▶ _YOUR INSTRUCTIONS_
Give again, character for character, the lines that lie between the first line of the material and the line with "<ArduinoJson.h>//https://github.com/bblanchon/ArduinoJson.git", inclusive. Omit pictures.

▶ _INFORMATION GIVEN_
▼▼▼
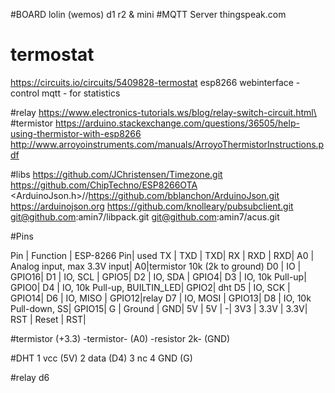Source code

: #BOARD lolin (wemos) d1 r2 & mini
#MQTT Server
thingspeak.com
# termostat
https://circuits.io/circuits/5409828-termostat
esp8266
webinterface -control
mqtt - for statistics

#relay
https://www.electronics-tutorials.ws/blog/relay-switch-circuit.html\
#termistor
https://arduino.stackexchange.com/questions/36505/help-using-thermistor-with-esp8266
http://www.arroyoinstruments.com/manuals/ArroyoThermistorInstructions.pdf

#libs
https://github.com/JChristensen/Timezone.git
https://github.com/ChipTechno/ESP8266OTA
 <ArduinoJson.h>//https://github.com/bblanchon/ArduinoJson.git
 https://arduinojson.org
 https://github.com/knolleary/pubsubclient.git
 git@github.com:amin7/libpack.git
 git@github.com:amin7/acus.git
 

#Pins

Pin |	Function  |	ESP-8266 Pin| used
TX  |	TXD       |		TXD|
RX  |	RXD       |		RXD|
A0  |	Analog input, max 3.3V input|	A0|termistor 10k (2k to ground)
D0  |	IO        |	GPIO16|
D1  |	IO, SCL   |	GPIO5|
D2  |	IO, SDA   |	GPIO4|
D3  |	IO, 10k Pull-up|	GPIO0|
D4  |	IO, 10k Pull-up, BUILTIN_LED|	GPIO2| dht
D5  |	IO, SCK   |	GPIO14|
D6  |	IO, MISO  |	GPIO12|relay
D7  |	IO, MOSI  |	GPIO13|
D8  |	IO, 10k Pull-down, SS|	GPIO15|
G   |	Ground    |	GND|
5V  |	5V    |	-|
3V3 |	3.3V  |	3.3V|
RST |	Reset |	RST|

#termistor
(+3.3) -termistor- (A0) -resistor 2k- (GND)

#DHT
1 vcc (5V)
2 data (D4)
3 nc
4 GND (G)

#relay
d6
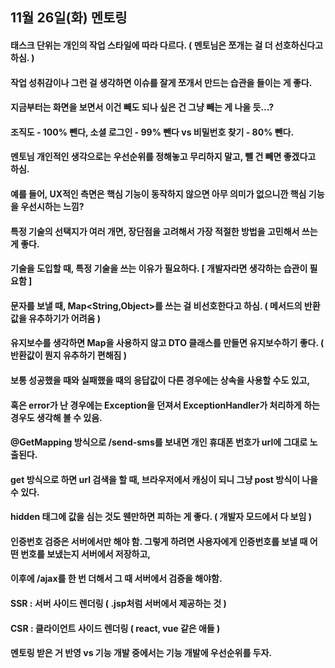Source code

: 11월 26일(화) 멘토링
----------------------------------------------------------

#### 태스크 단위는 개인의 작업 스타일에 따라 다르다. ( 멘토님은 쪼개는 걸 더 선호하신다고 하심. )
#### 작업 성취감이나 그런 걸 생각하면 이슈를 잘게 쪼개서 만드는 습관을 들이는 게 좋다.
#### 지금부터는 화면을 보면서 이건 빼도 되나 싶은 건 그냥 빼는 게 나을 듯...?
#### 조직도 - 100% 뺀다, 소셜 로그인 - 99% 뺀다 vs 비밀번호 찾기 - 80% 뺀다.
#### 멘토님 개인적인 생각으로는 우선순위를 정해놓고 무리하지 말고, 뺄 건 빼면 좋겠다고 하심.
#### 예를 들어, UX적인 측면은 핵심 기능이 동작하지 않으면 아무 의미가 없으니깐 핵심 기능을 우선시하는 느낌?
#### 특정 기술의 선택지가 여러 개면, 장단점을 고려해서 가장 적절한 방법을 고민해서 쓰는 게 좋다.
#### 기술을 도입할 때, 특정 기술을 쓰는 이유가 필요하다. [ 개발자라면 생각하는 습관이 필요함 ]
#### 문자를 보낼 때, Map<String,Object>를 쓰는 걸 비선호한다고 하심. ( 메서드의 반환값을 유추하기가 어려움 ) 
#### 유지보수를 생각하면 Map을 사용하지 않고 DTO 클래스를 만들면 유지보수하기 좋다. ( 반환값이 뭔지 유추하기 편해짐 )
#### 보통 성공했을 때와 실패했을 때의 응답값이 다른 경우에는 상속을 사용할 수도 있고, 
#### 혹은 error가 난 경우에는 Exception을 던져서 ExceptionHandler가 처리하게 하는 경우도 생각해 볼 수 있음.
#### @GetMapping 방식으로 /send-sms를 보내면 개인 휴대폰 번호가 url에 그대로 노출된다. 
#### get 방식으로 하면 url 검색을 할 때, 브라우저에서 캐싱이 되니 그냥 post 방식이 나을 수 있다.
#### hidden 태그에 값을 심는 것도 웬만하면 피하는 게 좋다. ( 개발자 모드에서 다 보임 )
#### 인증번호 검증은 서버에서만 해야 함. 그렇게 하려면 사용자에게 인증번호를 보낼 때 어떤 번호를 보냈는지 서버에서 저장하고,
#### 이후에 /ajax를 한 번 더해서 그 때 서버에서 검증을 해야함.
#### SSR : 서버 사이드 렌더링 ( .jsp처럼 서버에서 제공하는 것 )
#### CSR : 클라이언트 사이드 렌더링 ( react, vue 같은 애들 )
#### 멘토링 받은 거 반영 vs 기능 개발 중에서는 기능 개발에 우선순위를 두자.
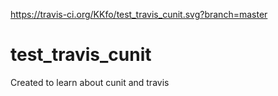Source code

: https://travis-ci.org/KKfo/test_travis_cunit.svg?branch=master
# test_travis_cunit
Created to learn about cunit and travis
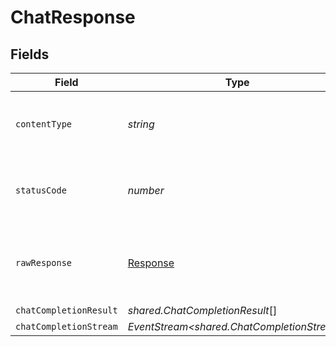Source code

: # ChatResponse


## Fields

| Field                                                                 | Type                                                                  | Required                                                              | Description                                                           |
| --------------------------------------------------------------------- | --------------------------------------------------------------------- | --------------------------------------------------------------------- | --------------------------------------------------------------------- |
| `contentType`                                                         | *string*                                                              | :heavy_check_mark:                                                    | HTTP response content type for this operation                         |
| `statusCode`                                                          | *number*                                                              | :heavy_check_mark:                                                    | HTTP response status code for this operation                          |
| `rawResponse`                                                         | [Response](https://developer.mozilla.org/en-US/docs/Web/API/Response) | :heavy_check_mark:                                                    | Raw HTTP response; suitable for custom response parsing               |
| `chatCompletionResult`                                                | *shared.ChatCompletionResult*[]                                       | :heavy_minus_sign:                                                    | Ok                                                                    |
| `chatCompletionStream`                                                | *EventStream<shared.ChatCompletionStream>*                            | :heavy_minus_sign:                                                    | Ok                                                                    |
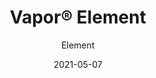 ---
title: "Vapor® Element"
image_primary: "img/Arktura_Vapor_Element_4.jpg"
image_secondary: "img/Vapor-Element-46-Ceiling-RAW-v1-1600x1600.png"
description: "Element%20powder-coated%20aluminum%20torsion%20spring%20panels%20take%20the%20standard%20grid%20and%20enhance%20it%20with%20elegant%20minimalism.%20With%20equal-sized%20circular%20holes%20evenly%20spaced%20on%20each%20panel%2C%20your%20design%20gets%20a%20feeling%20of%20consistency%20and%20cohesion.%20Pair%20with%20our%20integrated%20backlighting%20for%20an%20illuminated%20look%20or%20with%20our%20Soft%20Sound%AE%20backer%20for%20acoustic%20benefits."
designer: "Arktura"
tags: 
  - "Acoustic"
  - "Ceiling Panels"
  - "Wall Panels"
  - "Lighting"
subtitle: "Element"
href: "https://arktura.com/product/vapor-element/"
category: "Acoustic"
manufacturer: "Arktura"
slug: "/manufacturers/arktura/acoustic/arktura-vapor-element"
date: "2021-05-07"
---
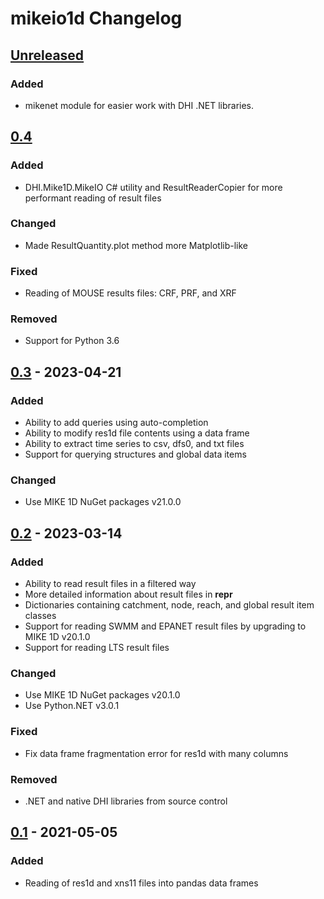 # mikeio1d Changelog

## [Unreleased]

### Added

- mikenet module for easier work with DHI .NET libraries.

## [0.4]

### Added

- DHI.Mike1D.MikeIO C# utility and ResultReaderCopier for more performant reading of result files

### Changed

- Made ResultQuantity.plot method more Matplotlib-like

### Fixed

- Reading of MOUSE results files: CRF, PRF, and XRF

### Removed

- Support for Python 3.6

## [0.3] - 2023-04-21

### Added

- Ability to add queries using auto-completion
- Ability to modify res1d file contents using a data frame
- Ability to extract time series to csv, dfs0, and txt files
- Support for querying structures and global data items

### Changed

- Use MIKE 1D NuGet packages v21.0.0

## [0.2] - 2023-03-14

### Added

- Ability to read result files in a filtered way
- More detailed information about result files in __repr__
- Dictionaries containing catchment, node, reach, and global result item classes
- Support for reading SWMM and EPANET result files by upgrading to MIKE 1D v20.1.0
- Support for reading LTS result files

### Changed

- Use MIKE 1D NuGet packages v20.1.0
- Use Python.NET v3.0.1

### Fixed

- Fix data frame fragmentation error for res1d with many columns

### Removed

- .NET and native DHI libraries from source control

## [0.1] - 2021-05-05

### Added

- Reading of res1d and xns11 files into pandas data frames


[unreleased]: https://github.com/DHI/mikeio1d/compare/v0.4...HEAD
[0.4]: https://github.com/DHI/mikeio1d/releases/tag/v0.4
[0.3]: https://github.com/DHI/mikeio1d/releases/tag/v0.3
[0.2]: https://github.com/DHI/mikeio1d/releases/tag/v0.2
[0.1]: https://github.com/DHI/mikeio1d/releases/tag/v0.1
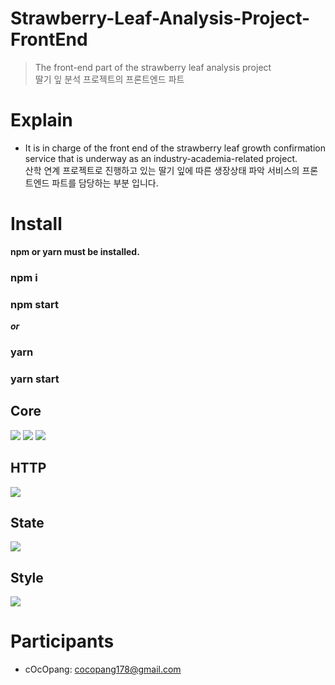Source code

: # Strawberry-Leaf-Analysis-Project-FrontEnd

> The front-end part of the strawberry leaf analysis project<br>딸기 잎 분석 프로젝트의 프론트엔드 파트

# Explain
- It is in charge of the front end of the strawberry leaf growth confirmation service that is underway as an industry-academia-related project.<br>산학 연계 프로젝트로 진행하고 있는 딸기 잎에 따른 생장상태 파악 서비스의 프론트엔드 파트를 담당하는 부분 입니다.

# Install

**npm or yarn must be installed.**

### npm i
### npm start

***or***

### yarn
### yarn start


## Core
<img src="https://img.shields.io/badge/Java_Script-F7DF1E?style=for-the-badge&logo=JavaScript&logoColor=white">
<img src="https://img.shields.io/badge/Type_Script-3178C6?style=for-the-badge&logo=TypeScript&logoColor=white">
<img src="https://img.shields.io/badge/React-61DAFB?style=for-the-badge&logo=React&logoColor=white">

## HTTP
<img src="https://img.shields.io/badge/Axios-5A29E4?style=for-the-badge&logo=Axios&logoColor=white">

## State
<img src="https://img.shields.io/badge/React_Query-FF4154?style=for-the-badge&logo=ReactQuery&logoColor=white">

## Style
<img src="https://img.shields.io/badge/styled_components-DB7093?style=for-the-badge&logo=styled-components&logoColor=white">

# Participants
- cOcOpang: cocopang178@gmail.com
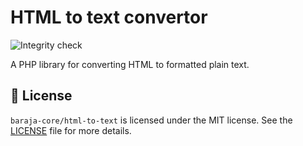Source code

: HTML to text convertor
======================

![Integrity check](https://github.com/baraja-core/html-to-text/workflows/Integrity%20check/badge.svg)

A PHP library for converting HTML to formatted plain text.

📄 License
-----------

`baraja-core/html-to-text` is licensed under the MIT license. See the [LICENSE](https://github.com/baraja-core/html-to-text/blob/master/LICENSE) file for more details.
▲▲▲
▶ _ANSWER TO THE EXERCISE_
Source code

: #BOARD lolin (wemos) d1 r2 & mini
#MQTT Server
thingspeak.com
# termostat
https://circuits.io/circuits/5409828-termostat
esp8266
webinterface -control
mqtt - for statistics

#relay
https://www.electronics-tutorials.ws/blog/relay-switch-circuit.html\
#termistor
https://arduino.stackexchange.com/questions/36505/help-using-thermistor-with-esp8266
http://www.arroyoinstruments.com/manuals/ArroyoThermistorInstructions.pdf

#libs
https://github.com/JChristensen/Timezone.git
https://github.com/ChipTechno/ESP8266OTA
 <ArduinoJson.h>//https://github.com/bblanchon/ArduinoJson.git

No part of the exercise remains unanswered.